§ Data excerpts:
- - -

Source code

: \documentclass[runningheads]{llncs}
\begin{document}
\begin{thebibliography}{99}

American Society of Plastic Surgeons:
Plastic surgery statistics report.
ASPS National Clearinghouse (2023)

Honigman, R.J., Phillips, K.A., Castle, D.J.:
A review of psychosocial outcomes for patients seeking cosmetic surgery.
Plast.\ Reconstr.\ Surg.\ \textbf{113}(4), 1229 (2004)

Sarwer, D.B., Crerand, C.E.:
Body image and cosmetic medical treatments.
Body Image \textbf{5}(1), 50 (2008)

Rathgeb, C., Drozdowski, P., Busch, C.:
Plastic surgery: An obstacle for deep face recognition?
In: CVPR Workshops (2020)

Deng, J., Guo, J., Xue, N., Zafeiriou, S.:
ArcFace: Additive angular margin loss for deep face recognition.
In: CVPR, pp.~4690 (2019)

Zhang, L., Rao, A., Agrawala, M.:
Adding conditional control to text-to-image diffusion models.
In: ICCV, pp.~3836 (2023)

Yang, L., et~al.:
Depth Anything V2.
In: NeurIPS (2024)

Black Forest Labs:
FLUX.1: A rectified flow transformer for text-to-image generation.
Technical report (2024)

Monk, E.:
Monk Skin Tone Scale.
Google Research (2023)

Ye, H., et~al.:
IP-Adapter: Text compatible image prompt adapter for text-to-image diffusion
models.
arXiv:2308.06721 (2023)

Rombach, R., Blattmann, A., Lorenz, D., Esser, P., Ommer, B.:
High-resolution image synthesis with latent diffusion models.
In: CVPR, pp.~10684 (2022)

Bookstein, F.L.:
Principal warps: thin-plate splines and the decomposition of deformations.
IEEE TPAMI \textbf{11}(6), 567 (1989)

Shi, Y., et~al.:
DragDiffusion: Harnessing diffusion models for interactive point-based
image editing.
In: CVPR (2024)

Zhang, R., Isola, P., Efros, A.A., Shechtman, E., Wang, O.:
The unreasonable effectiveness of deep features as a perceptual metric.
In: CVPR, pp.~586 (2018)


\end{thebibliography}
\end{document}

- - -

§ EXERCISE DESCRIPTION: The response should reproduce every entry above exactly.

§ ANSWER TO THE EXERCISE:
Source code

: \documentclass[runningheads]{llncs}
\begin{document}
\begin{thebibliography}{99}

American Society of Plastic Surgeons:
Plastic surgery statistics report.
ASPS National Clearinghouse (2023)

Honigman, R.J., Phillips, K.A., Castle, D.J.:
A review of psychosocial outcomes for patients seeking cosmetic surgery.
Plast.\ Reconstr.\ Surg.\ \textbf{113}(4), 1229 (2004)

Sarwer, D.B., Crerand, C.E.:
Body image and cosmetic medical treatments.
Body Image \textbf{5}(1), 50 (2008)

Rathgeb, C., Drozdowski, P., Busch, C.:
Plastic surgery: An obstacle for deep face recognition?
In: CVPR Workshops (2020)

Deng, J., Guo, J., Xue, N., Zafeiriou, S.:
ArcFace: Additive angular margin loss for deep face recognition.
In: CVPR, pp.~4690 (2019)

Zhang, L., Rao, A., Agrawala, M.:
Adding conditional control to text-to-image diffusion models.
In: ICCV, pp.~3836 (2023)

Yang, L., et~al.:
Depth Anything V2.
In: NeurIPS (2024)

Black Forest Labs:
FLUX.1: A rectified flow transformer for text-to-image generation.
Technical report (2024)

Monk, E.:
Monk Skin Tone Scale.
Google Research (2023)

Ye, H., et~al.:
IP-Adapter: Text compatible image prompt adapter for text-to-image diffusion
models.
arXiv:2308.06721 (2023)

Rombach, R., Blattmann, A., Lorenz, D., Esser, P., Ommer, B.:
High-resolution image synthesis with latent diffusion models.
In: CVPR, pp.~10684 (2022)

Bookstein, F.L.:
Principal warps: thin-plate splines and the decomposition of deformations.
IEEE TPAMI \textbf{11}(6), 567 (1989)

Shi, Y., et~al.:
DragDiffusion: Harnessing diffusion models for interactive point-based
image editing.
In: CVPR (2024)

Zhang, R., Isola, P., Efros, A.A., Shechtman, E., Wang, O.:
The unreasonable effectiveness of deep features as a perceptual metric.
In: CVPR, pp.~586 (2018)


\end{thebibliography}
\end{document}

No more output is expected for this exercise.